U.S. Navy Admiral James Foggo (third from left, near), commander of JFC Naples, meets with Serbian Minister of Defence Aleksandar Vulin (second from left, far) as the first of several key leader engagements in the Serbian capital city of Belgrade, Jan. 31, 2018. Serbia is part of NATO’s Partnership for Peace program and has contributed training as part of NATO Training and Capacity Building - Iraq program. (Photo by JFC Naples Public Affairs)
NAPLES, Italy – As U.S. Navy Admiral James Foggo, commander of Allied Joint Force Command Naples, begins his Jan. 31 and Feb. 1 engagements in the Western Balkans, he cites recent progress and collaboration in the region as a reason for optimism.
"I look forward to developing key relationships that will lead to future success,” Foggo said.
Foggo is visiting Belgrade, Serbia and various parts of Kosovo during the trip, where he’ll meet with senior leaders at the two locations — including the Serbian Minister of Defence, Chief of Defence and Minister of Foreign Affairs — as well as visit troops and key sites that are part of the Kosovo Force, the NATO-led peace support operation commonly referred to as KFOR.
The commander of JFC Naples said he sees good connectivity and collaboration between NATO, the state of Serbia and the Serbian Armed Forces.
In an interview prior to his departure, Foggo highlighted a recent noncommissioned officer training event with Serbian Armed Forces from the 63rd Parachute Battalion and troops from JFC Naples. As he spoke, he took out a letter written to him by German Army Master Sgt. Hilke Lütt, which also included a coveted badge from the Serbian battalion. Foggo used the letter, which extolled the success of the training in Serbia and the collaboration and coordination that took place for future events, as an example of the positive relationship.

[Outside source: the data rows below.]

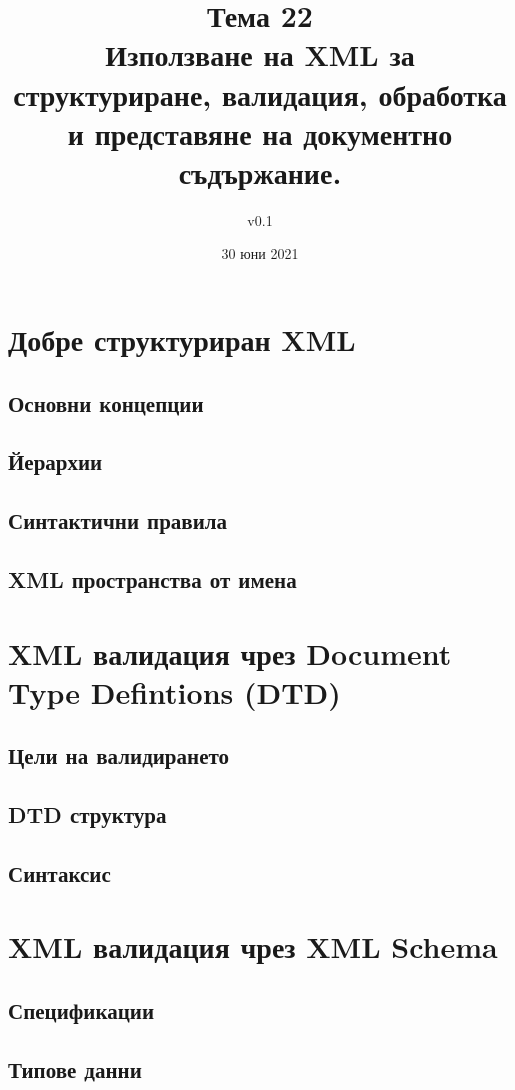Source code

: \documentclass[fleqn,12pt]{article}
\title{Тема 22 \\Използване на XML за структуриране, валидация, обработка и представяне на документно съдържание.}
\author{v0.1}
\date{30 юни 2021}
\begin{document}
\maketitle
\tableofcontents
\pagebreak

\section{Добре структуриран XML}

\subsection{Основни концепции}
\subsection{Йерархии}
\subsection{Синтактични правила}
\subsection{XML пространства от имена}

\section{XML валидация чрез Document Type Defintions (DTD)}

\subsection{Цели на валидирането}
\subsection{DTD структура}
\subsection{Синтаксис}

\section{XML валидация чрез XML Schema}

\subsection{Спецификации}
\subsection{Типове данни}
\end{document}
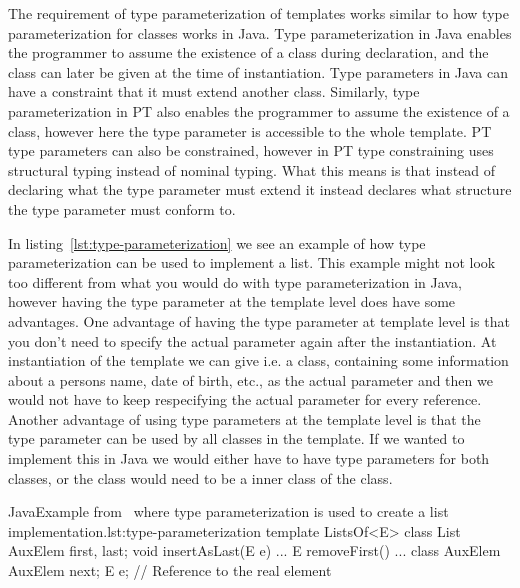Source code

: 
The requirement of type parameterization of templates works similar to how type parameterization for classes works in Java.
Type parameterization in Java enables the programmer to assume the existence of a class during declaration, and the class can later be given at the time of instantiation.
Type parameters in Java can have a constraint that it must extend another class.
Similarly, type parameterization in PT also enables the programmer to assume the existence of a class, however here the type parameter is accessible to the whole template.
PT type parameters can also be constrained, however in PT type constraining uses structural typing instead of nominal typing.
What this means is that instead of declaring what the type parameter must extend it instead declares what structure the type parameter must conform to.

In listing~\vref{lst:type-parameterization} we see an example of how type parameterization can be used to implement a list.
This example might not look too different from what you would do with type parameterization in Java, however having the type parameter at the template level does have some advantages.
One advantage of having the type parameter at template level is that you don't need to specify the actual parameter again after the instantiation.
At instantiation of the  template we can give i.e. a  class, containing some information about a persons name, date of birth, etc., as the actual parameter and then we would not have to keep respecifying the actual parameter for every reference.
Another advantage of using type parameters at the template level is that the type parameter can be used by all classes in the template.
If we wanted to implement this in Java we would either have to have type parameters for both classes, or the  class would need to be a inner class of the  class.

\begin{code}{Java}{Example from~\cite{jot} where type parameterization is used to create a list implementation.}{lst:type-parameterization}
    template ListsOf<E> {
        class List {
            AuxElem first, last;
            void insertAsLast(E e) { ... }
            E removeFirst() { ... }
        }
        class AuxElem {
            AuxElem next;
            E e; // Reference to the real element
        }
    }
\end{code}

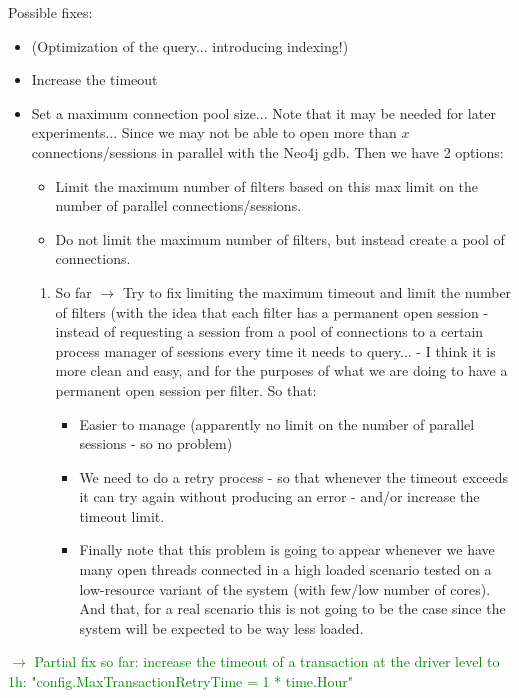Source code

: Possible fixes:
\begin{itemize}
    \item (Optimization of the query... introducing indexing!)
    \item Increase the timeout
    \item Set a maximum connection pool size... Note that it may be needed for later experiments...
    Since we may not be able to open more than $x$ connections/sessions in parallel with the Neo4j gdb. Then we have 2 options:
    \begin{itemize}
        \item Limit the maximum number of filters based on this max limit on the number of parallel connections/sessions.
        \item Do not limit the maximum number of filters, but instead create a pool of connections.
    \end{itemize}
    \begin{enumerate}
        \item So far $\rightarrow$ Try to fix limiting the maximum timeout and limit the number of filters (with the idea that each filter has a permanent open session - instead of requesting a session from a pool of connections to a certain process manager of sessions every time it needs to query... - I think it is more clean and easy, and for the purposes of what we are doing to have a permanent open session per filter. So that:
        \begin{itemize}
            \item Easier to manage (apparently no limit on the number of parallel sessions - so no problem)
            \item We need to do a retry process - so that whenever the timeout exceeds it can try again without producing an error - and/or increase the timeout limit.
            \item Finally note that this problem is going to appear whenever we have many open threads connected in a high loaded scenario tested on a low-resource variant of the system (with few/low number of cores). And that, for a real scenario this is not going to be the case since the system will be expected to be way less loaded.
        \end{itemize}
    \end{enumerate}
\end{itemize}

\textcolor{green}{$\rightarrow$ Partial fix so far: increase the timeout of a transaction at the driver level to 1h: "config.MaxTransactionRetryTime = 1 * time.Hour"\\}

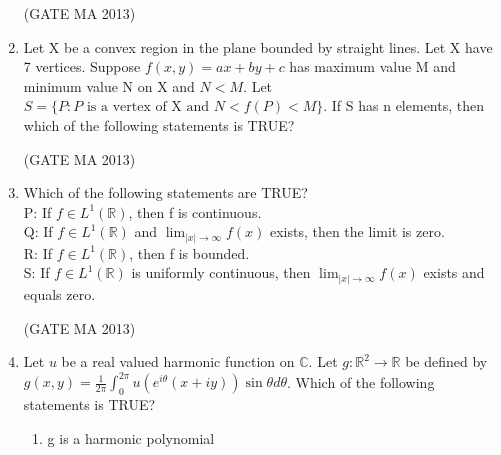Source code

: \documentclass[journal,12pt,onecolumn]{IEEEtran}
\theoremstyle{remark}
\begin{document}
\begin{enumerate}
\begin{enumerate}
\begin{multicols}{2}
    \end{multicols}
    \end{enumerate}
    \hfill (GATE MA 2013)
    \item Let X be a convex region in the plane bounded by straight lines. Let X have 7 vertices. Suppose $f(x,y) = ax+by+c$ has maximum value M and minimum value N on X and $N < M$. Let $S = \{P : P \text{ is a vertex of X and } N < f(P) < M\}$. If S has n elements, then which of the following statements is TRUE?
    \begin{enumerate}
    \end{enumerate}
    \hfill (GATE MA 2013)
    \item Which of the following statements are TRUE? \\
    P: If $f \in L^1(\mathbb{R})$, then f is continuous. \\
    Q: If $f \in L^1(\mathbb{R})$ and $\lim_{|x| \to \infty} f(x)$ exists, then the limit is zero. \\
    R: If $f \in L^1(\mathbb{R})$, then f is bounded. \\
    S: If $f \in L^1(\mathbb{R})$ is uniformly continuous, then $\lim_{|x| \to \infty} f(x)$ exists and equals zero.
    \begin{enumerate}
    \end{enumerate}
    \hfill (GATE MA 2013)
    \item Let $u$ be a real valued harmonic function on $\mathbb{C}$. Let $g: \mathbb{R}^2 \rightarrow \mathbb{R}$ be defined by $g(x,y) = \frac{1}{2\pi} \int_0^{2\pi} u(e^{i\theta}(x+iy)) \sin\theta d\theta$. Which of the following statements is TRUE?
    \begin{enumerate}
        \item g is a harmonic polynomial

\end{enumerate}
\end{enumerate}
\end{document}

"I think there’s a lot to be positive of in the relationship that we’ve established with one another as professional Soldiers,” Foggo said.
He also pointed out a recent Airborne exercise, dubbed Double Eagle, with U.S. and Serbian Armed Forces last year, and he looked ahead to a regional exercise Belgrade will host this year. The exercise is designed to familiarize troops with NATO standard operating procedures during simulations of real-life scenarios such as humanitarian assistance and disaster relief.

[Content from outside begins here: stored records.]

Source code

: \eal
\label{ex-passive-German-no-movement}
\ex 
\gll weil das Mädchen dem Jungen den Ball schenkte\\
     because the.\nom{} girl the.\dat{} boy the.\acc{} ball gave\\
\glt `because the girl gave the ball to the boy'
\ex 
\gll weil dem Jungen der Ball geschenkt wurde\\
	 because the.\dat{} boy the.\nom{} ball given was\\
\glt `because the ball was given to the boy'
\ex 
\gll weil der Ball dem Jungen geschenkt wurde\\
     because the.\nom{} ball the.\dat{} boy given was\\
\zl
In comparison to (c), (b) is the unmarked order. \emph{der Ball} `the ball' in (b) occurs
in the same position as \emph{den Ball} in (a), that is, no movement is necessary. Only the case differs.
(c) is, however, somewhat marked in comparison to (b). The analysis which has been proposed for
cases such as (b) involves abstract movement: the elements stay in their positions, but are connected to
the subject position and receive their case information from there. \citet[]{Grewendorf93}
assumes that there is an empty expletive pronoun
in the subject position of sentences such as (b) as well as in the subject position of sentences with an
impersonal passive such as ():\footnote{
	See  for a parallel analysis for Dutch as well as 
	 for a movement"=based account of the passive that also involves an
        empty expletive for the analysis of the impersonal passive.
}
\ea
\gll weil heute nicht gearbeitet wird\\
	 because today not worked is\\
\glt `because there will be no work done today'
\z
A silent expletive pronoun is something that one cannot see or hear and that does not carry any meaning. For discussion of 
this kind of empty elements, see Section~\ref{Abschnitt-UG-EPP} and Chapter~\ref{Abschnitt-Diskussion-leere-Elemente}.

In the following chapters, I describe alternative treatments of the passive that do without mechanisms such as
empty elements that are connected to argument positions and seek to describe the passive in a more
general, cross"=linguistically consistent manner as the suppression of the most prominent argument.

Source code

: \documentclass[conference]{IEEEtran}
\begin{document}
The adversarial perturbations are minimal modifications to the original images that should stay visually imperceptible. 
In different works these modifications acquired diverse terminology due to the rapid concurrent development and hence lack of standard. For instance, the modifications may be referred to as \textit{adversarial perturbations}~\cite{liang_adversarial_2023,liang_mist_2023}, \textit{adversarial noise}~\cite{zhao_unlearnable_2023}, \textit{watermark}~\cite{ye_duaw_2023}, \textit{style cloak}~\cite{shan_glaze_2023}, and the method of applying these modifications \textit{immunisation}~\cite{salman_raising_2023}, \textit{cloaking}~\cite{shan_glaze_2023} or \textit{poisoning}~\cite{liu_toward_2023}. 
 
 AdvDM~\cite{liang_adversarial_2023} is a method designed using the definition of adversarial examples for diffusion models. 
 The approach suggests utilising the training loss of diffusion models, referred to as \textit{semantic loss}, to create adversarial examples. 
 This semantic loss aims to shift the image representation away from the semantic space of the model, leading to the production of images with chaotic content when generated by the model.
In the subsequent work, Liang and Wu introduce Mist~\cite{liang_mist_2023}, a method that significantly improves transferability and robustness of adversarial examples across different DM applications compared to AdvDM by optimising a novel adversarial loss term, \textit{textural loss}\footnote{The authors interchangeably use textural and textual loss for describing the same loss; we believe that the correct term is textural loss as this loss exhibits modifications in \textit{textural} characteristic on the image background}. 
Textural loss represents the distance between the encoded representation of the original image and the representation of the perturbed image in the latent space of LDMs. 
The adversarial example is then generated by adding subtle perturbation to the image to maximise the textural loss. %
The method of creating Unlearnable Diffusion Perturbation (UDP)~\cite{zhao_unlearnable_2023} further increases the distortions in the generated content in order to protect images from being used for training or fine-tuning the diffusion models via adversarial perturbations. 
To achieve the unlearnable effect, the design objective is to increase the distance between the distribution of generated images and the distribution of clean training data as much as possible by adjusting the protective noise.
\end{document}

The current trip is Foggo’s fourth to Serbia, although the first as the commander of JFC Naples. He doesn’t hesitate to say that he predicts a bright future for the country.
"I think that the Serbian public, given the opportunity to learn more about NATO, will find that NATO is a defensive alliance, it’s not an Alliance that’s looking for a fight,” said Foggo. "We’re about deterrence, and I think that’s a very positive message that NATO is about security and stability in the European theater.”
Foggo said he’s concerned about Russia’s influence in the Western Balkans and false information coming out of some Russian media outlets.
"I think that the role that NATO is portrayed as playing is unfair,” said Foggo about the false Russian narrative. "NATO is not an aggressor. NATO is not trying to encircle Russia or her friends and allies. NATO is merely a defensive Alliance.”
Foggo noted that he’s in favor of NATO enlargement, but he said Serbian leaders are pleased with the current situation.
"Serbia has made it quite clear that they’re happy with the relationship with NATO right now, and that is collaborate, coordinate, conduct exercises together in a very peaceful and productive way,” said Foggo.
When Foggo looks back to 2003 – his first tour on the Joint Staff where he was Director Western Europe and the Balkans – and compares it to the present day in the region, the progress is distinct.
"We’re so far ahead of where we were back then with several Balkans countries having become members of NATO, several Balkans countries embracing European integration and becoming members of the European Union,” said Foggo. "I know that Serbia is on that path, a path to ascension in the EU. I am a huge fan of the European Union, and I see that as both a political and economic boon and boost for Serbia. I think that would be a critical step.”
The mission of Kosovo Force, or KFOR, is about a stable and secure environment. Foggo said it’s often cited as one of the most respected institutions in Kosovo.
"KFOR will be there as long as it takes for the institutions in Kosovo to become autonomous, fully democratic and for stability and security to reign across the four points of the compass in that country,” Foggo said.
KFOR was established in 1999, and it’s the largest NATO operation in Europe with 4,600 troops from 30 nations.
Foggo’s trip comes a fortnight after the murder of Oliver Ivanović, a prominent Kosovo Serb politician who was gunned down outside his party headquarters.
"It was a cold-blooded murder in broad daylight,” said Foggo. "There is no room for that in any democratic country in the world. The perpetrators must be hunted down, prosecuted by rule of law, and if found guilty, incarcerated.”